Written on 28 January 2014, 12:09pm
Tagged with: Google, HTTP, SPDY, web
SPDY is one of the things that keeps me busy 🙂 The people from Akamai came up with a nice video explaining how Google’s SPDY experimental protocol leads to defining the next version of HTTP.
TL;DNW:
Background
The current HTTP 1.1 exists since 1999 (and hardly changed since 1996)
1. HTTP headers
– SPDY offers header compression (with HTTP 1.1 only the HTTP content is compressed)

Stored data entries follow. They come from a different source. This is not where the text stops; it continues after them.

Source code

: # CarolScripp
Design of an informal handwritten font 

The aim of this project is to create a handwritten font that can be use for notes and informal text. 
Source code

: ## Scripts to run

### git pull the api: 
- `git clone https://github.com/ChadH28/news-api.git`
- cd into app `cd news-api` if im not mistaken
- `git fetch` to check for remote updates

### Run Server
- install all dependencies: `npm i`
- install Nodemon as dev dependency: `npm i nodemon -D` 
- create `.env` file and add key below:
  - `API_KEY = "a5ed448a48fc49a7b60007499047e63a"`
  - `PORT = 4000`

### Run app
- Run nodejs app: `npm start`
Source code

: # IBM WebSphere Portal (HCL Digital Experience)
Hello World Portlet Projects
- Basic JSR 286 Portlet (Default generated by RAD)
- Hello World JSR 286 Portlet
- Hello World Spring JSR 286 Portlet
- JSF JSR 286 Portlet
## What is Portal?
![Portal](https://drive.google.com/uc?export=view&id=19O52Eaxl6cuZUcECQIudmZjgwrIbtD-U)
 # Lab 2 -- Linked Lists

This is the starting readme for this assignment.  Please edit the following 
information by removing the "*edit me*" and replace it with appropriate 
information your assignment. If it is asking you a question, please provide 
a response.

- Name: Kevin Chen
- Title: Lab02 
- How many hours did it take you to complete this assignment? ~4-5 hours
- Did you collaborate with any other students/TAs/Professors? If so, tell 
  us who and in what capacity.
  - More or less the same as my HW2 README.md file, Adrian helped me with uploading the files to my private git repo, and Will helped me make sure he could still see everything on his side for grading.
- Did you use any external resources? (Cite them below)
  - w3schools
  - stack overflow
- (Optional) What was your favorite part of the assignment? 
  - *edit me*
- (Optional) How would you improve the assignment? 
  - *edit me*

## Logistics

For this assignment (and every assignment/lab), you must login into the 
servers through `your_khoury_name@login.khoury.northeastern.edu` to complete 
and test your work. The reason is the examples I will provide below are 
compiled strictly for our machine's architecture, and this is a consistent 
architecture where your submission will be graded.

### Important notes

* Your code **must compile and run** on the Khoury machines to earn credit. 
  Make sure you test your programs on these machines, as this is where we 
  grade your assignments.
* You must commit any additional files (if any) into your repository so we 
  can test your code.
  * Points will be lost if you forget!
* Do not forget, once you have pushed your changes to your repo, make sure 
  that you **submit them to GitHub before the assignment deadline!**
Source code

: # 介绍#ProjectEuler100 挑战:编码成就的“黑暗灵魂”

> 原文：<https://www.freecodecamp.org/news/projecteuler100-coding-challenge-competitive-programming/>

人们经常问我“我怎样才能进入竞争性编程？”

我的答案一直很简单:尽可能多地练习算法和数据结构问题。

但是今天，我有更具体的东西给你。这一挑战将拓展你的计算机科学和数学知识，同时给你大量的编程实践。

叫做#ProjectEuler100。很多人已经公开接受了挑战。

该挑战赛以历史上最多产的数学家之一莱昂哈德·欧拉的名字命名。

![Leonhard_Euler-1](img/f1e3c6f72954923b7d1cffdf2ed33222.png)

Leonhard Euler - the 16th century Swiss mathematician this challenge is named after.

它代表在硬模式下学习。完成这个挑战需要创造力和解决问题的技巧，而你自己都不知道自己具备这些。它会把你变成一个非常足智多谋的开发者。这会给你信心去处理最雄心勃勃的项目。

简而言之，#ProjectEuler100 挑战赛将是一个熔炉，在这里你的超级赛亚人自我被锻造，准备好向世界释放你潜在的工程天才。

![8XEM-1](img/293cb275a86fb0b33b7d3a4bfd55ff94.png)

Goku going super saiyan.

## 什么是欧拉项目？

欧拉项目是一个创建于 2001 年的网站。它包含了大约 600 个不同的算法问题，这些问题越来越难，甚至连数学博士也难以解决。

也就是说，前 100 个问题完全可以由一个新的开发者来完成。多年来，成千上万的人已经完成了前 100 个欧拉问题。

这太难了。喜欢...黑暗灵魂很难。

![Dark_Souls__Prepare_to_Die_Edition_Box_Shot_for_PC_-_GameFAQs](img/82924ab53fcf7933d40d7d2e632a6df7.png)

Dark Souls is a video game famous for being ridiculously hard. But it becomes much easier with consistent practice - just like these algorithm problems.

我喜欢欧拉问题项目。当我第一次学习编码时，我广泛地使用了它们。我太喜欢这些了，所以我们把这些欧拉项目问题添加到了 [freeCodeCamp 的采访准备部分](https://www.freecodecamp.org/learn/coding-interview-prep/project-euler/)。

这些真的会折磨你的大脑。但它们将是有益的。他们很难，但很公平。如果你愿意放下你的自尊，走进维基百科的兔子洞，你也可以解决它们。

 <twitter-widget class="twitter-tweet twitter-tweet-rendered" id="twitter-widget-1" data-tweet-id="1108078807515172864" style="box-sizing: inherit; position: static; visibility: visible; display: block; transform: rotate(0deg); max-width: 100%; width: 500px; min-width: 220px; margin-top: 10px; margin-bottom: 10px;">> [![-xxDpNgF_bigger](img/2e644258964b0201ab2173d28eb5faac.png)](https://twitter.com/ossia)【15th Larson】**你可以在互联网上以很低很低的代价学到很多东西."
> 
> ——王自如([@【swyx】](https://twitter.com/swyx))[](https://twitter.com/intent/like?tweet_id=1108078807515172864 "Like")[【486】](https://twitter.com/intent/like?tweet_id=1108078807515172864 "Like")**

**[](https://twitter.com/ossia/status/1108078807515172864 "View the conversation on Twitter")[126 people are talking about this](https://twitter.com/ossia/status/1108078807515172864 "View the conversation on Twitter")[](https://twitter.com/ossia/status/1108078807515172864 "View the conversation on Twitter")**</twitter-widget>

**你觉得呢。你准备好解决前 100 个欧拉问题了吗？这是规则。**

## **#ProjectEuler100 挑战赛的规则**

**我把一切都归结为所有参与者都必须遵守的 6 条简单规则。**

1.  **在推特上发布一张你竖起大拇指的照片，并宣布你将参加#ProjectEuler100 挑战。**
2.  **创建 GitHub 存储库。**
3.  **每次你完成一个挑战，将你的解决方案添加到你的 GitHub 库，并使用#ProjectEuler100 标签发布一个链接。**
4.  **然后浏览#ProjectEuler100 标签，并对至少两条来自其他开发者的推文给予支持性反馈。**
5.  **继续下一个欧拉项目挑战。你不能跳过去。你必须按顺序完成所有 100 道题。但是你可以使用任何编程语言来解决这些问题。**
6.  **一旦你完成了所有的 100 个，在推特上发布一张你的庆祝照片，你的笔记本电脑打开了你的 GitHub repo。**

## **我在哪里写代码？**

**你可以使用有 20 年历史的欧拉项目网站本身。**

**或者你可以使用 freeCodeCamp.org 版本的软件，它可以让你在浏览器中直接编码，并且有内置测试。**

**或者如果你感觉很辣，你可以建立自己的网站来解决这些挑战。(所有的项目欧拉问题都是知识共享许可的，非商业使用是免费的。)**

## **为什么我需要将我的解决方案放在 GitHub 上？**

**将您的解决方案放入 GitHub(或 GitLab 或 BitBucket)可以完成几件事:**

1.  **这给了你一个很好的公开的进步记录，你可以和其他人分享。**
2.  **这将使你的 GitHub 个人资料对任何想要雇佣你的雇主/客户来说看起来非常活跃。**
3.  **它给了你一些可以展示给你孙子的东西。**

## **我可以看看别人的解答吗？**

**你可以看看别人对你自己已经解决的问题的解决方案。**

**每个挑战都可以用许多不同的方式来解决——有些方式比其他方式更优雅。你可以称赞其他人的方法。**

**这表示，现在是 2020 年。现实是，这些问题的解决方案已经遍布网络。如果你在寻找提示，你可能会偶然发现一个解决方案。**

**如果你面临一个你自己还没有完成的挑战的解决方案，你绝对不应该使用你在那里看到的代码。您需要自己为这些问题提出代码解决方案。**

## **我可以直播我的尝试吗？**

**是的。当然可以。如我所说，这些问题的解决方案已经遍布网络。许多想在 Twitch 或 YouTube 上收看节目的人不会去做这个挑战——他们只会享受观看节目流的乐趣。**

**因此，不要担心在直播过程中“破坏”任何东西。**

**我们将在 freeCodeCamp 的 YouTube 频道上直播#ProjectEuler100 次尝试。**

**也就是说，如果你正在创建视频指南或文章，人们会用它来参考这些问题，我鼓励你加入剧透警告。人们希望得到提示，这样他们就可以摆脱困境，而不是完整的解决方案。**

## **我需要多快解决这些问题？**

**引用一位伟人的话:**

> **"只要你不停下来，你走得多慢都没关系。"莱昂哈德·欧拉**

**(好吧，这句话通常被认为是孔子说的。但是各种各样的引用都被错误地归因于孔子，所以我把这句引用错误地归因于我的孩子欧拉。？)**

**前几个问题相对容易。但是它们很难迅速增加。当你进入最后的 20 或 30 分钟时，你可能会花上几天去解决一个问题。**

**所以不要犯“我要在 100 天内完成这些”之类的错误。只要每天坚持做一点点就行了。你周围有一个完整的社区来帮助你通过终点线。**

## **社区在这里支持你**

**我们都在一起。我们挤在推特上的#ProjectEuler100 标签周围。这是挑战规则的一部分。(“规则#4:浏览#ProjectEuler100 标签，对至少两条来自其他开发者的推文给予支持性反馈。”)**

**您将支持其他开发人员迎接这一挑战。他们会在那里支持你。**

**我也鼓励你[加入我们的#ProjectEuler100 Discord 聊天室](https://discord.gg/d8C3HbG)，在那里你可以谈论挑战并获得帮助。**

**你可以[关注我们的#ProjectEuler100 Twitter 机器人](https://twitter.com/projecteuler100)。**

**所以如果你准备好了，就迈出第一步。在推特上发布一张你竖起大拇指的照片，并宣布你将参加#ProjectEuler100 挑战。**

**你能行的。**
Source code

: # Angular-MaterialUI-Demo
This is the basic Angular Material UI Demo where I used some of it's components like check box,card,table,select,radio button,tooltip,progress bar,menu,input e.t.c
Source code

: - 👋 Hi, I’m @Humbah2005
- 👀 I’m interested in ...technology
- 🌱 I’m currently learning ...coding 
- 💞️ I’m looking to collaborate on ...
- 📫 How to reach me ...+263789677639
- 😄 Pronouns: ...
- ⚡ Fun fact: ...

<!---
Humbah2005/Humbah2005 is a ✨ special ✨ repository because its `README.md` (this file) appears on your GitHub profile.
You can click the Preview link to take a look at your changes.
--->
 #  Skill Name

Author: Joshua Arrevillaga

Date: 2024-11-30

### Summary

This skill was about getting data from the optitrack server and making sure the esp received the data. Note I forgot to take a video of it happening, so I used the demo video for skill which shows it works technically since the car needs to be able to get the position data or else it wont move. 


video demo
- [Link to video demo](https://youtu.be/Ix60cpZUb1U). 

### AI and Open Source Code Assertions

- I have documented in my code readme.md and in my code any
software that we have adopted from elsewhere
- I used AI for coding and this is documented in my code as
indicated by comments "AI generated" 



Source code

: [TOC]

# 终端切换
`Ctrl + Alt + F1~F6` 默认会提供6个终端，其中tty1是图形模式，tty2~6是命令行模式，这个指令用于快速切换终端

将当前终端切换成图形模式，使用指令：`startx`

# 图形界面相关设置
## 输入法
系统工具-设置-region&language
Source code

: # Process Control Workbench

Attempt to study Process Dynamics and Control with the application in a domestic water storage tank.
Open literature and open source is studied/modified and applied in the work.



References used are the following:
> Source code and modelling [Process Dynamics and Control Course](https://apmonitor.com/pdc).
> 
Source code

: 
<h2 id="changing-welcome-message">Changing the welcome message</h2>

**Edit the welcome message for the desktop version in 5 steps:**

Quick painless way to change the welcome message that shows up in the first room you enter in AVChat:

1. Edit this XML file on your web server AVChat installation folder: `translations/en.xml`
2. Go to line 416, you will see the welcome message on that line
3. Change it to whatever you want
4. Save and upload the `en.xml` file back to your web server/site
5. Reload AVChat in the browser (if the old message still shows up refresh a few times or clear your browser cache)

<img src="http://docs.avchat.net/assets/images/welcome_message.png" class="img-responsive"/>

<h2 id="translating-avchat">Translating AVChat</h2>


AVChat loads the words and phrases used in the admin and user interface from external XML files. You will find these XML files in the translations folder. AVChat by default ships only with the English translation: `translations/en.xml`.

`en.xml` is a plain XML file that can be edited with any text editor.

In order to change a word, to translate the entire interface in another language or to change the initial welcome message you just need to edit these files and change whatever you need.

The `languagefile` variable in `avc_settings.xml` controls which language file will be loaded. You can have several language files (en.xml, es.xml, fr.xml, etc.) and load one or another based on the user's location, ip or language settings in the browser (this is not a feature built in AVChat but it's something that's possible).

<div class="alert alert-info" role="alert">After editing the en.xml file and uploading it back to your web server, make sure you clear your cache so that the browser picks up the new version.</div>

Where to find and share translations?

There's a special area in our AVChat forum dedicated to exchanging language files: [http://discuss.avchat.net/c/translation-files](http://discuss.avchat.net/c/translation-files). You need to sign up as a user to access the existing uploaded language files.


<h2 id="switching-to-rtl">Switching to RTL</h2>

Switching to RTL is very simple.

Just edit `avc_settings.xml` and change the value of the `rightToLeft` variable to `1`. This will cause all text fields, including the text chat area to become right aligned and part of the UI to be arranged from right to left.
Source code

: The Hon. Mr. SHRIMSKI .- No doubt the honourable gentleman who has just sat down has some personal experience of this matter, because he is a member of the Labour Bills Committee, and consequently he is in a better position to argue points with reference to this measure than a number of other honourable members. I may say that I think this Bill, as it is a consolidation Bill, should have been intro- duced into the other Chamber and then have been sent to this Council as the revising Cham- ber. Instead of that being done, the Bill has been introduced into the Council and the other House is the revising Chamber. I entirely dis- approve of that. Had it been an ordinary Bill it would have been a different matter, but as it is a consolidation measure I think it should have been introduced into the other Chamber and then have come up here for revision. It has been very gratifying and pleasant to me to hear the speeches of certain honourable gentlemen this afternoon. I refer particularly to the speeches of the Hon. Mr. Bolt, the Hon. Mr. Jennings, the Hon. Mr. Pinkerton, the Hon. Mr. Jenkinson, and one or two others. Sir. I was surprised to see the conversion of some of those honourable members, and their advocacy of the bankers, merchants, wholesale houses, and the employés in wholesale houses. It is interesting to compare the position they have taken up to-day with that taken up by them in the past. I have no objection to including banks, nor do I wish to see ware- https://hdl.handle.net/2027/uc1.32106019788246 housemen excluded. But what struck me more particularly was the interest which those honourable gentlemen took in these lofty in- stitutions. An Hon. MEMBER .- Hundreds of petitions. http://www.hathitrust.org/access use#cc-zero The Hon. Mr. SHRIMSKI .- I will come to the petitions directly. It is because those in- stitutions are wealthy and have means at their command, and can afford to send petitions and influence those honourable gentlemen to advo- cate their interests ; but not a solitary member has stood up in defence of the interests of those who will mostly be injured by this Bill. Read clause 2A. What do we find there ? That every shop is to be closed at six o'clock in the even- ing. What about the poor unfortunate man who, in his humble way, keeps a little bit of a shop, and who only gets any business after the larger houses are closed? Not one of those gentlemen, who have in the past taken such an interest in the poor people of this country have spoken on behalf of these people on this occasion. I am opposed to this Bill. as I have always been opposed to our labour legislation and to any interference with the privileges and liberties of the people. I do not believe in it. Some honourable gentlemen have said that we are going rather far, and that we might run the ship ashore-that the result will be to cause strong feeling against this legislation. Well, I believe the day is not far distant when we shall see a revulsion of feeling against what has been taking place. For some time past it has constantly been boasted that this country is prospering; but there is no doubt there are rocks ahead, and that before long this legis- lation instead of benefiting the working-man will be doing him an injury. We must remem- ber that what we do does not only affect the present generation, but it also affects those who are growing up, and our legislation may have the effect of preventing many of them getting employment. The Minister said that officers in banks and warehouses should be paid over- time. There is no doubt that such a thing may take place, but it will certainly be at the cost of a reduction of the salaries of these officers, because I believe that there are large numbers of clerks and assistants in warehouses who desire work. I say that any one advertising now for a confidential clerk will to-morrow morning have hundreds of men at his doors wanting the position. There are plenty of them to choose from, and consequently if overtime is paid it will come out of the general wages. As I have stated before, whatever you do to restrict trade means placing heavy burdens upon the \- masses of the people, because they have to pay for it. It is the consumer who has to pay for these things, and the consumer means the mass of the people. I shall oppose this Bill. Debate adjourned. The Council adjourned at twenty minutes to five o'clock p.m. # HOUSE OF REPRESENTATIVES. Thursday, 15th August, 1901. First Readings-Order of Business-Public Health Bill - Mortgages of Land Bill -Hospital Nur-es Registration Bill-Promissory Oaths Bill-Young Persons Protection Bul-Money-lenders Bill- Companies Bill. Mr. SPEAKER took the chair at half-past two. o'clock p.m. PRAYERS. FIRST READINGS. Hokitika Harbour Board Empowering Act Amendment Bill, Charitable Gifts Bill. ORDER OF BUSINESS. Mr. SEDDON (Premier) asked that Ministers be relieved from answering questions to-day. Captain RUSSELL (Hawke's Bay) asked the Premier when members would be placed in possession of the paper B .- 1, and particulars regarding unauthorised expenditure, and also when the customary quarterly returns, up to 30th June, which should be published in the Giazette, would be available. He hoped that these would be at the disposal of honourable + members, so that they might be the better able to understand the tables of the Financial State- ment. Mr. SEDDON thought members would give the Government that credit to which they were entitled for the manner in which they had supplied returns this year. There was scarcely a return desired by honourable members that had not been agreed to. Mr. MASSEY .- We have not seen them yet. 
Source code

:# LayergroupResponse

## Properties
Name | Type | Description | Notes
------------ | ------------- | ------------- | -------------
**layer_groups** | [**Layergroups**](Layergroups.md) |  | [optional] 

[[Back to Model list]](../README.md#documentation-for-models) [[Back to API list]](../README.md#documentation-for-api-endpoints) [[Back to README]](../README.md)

– SPDY will avoid sending HTTP headers with every single request
2. Parallel requests
– HTTP 1.1 pipelining: multiple requests on a single connection; but the response must come in the same order they were requested. Browsers open like 6 concurrent connection for every host
– SPDY – true multiplexing: send as many requests as you want at once; get responses in whatever order (even in pieces). All this, over a single SPDY connection.
But this requires prioritization. SPDY leaves the decision to the server, but SPDY allows the client to mark priority requests (ex JS, CSS).
3. Server Push and Server Hint
The server can push data to the client – if the client previously established a SPDY connection.
This can be also used for sending assets to the client (ex CSS). To avoid unnecessary pushing of cached data, SPDY provides Server Hint (a suggestion to the client).
Limitations
– HTTPS needs to be used to hide SPDY
– Multiplexing happens on a per host basis (so if content comes from multiple hosts, SPDY improvements are not so visible)
– Limited browser support
Conclusion
SPDY pushed the IETF to define the next version of HTTP: HTTP 2.0 is expected in 2014.